━━ Extracted entries

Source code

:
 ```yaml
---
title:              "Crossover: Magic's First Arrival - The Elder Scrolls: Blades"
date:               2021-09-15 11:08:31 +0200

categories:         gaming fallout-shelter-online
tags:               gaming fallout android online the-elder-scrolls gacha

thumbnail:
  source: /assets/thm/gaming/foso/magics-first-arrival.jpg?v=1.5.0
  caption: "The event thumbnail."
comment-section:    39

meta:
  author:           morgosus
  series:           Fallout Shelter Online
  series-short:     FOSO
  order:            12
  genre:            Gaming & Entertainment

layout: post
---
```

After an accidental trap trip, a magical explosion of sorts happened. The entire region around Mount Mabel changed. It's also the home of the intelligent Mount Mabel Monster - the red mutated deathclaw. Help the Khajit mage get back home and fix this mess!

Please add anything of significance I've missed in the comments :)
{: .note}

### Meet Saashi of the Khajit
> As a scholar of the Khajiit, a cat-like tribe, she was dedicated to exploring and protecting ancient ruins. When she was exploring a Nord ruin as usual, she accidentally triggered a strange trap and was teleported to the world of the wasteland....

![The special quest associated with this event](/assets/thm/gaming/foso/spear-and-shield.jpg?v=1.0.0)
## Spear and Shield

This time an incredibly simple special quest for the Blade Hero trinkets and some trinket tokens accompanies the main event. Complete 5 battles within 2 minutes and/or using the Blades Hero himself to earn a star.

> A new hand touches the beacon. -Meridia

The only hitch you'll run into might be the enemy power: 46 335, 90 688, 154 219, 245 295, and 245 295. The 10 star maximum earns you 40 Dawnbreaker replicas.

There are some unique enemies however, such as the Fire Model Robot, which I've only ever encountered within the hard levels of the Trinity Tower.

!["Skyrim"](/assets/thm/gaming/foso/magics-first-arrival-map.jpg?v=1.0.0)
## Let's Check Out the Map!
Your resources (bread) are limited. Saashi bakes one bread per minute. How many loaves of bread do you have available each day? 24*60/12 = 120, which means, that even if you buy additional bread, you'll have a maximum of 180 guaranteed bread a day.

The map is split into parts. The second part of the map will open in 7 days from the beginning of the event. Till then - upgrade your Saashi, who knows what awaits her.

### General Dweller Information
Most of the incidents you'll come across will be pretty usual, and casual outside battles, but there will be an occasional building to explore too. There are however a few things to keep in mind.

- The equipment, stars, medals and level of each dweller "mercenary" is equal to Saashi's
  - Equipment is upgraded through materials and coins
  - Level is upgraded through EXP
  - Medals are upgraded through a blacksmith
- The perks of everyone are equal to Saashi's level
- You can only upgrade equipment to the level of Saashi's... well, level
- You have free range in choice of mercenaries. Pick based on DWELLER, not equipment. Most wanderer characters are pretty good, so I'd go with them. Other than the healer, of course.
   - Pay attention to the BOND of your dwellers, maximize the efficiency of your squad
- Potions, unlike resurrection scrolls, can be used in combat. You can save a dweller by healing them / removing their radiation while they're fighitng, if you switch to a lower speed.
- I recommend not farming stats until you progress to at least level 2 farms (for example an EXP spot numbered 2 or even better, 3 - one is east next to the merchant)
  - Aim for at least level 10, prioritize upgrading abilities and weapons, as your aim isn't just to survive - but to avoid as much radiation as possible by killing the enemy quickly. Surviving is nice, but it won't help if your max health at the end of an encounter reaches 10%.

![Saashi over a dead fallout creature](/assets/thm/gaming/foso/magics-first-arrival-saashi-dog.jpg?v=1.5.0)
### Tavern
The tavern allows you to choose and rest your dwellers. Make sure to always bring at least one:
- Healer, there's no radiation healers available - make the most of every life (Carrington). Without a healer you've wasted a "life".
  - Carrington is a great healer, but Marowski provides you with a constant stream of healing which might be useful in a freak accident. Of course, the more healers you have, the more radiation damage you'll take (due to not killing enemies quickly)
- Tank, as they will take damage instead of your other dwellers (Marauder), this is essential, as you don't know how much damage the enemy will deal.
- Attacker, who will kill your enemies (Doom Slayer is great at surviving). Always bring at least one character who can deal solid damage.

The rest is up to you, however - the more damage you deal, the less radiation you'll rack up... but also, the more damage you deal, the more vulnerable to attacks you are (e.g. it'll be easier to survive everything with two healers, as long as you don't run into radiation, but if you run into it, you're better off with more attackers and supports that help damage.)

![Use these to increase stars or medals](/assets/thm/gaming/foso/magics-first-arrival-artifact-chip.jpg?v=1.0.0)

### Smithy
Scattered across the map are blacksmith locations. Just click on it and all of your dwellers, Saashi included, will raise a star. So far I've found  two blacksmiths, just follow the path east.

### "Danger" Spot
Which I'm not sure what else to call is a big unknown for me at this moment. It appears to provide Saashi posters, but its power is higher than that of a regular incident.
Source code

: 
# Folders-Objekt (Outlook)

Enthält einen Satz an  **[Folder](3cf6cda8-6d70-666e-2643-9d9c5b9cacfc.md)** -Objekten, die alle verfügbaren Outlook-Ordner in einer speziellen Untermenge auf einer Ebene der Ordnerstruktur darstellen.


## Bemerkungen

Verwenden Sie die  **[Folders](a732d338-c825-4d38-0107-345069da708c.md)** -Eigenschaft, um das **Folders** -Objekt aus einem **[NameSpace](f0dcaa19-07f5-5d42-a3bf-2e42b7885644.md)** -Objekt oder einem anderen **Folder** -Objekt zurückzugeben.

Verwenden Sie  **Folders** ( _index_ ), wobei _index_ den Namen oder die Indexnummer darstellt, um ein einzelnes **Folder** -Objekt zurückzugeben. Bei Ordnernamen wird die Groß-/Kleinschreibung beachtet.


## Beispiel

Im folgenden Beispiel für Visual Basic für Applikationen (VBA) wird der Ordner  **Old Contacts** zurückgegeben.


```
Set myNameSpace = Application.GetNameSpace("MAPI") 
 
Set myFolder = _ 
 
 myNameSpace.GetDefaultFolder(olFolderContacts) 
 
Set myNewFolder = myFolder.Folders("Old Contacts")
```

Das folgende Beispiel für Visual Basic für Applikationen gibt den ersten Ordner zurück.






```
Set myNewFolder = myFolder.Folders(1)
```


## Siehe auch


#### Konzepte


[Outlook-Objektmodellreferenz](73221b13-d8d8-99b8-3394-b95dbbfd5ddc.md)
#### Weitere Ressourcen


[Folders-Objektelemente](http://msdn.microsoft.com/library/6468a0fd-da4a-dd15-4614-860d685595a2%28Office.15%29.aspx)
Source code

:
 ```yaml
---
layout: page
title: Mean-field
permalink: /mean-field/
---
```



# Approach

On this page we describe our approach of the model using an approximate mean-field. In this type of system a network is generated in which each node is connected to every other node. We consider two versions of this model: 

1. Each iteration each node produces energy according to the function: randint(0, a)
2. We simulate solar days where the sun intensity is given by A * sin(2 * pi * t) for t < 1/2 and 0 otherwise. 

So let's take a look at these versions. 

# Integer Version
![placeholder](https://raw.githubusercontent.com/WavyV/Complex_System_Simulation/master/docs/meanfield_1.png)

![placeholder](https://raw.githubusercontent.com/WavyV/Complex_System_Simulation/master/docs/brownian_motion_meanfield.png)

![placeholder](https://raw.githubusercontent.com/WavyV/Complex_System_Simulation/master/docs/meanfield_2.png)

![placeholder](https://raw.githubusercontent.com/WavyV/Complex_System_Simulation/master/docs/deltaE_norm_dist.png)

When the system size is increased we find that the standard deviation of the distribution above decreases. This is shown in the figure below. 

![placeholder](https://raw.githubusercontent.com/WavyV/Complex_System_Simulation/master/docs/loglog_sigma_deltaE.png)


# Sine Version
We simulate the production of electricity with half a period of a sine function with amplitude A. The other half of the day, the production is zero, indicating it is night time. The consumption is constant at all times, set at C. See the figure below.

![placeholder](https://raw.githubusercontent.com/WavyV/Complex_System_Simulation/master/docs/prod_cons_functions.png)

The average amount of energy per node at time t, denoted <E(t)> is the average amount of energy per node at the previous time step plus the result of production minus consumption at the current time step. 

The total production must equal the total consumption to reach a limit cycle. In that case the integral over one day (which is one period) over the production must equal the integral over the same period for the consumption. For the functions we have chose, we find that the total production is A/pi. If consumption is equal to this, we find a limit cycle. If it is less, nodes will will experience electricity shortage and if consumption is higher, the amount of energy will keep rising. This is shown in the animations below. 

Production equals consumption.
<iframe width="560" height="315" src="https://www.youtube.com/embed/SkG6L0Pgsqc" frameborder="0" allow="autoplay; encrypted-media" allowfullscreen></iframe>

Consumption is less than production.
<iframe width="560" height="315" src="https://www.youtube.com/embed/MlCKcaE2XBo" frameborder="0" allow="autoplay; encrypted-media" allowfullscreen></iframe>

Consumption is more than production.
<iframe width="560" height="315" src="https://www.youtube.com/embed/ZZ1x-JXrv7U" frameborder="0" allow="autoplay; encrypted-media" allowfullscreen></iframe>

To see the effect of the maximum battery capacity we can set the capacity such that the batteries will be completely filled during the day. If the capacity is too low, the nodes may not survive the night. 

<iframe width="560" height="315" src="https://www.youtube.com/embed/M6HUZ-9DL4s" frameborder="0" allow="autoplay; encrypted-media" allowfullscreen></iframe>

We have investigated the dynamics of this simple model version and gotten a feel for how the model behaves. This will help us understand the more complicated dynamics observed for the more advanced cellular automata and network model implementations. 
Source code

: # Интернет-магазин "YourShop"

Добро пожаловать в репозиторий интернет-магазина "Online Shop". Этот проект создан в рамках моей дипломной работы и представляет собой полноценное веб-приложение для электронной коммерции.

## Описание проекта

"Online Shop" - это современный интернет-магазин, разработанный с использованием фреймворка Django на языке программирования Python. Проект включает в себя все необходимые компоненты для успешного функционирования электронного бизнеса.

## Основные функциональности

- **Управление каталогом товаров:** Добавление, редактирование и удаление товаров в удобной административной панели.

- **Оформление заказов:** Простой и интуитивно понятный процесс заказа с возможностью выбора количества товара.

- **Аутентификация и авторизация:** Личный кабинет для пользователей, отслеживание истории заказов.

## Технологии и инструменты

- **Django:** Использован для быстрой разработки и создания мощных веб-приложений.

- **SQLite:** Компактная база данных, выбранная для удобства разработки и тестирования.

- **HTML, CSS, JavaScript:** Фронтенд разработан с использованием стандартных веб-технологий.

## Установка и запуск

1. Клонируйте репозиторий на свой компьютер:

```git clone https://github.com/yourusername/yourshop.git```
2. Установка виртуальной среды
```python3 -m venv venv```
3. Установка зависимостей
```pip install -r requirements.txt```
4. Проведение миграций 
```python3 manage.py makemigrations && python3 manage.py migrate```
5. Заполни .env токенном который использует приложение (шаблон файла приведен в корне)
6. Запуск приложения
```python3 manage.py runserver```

━━━━

Copy out each line of the data in which the word "When" appears.

◆ Exercise output:
> As a scholar of the Khajiit, a cat-like tribe, she was dedicated to exploring and protecting ancient ruins. When she was exploring a Nord ruin as usual, she accidentally triggered a strange trap and was teleported to the world of the wasteland....
When the system size is increased we find that the standard deviation of the distribution above decreases. This is shown in the figure below. 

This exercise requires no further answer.